__The input__.
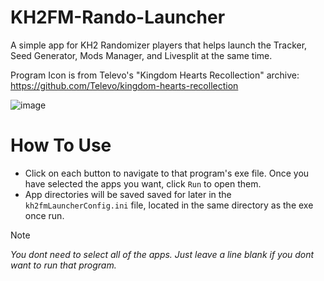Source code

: # KH2FM-Rando-Launcher
A simple app for KH2 Randomizer players that helps launch the Tracker, Seed Generator, Mods Manager, and Livesplit at the same time.

Program Icon is from Televo's "Kingdom Hearts Recollection" archive: https://github.com/Televo/kingdom-hearts-recollection

![image](https://github.com/user-attachments/assets/e83c7f0a-f23e-4c95-8d4f-27ada42ba7cb)

# How To Use
* Click on each button to navigate to that program's exe file. Once you have selected the apps you want, click `Run` to open them.
* App directories will be saved saved for later in the `kh2fmLauncherConfig.ini` file, located in the same directory as the exe once run.
> [!NOTE]
> *You dont need to select all of the apps. Just leave a line blank if you dont want to run that program.*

__Assignment__. Reproduce exactly the lines from the one with "exe once run." through the last line of the entries, keeping both of those lines and nothing else.

__Exercise solution__.
* App directories will be saved saved for later in the `kh2fmLauncherConfig.ini` file, located in the same directory as the exe once run.
> [!NOTE]
> *You dont need to select all of the apps. Just leave a line blank if you dont want to run that program.*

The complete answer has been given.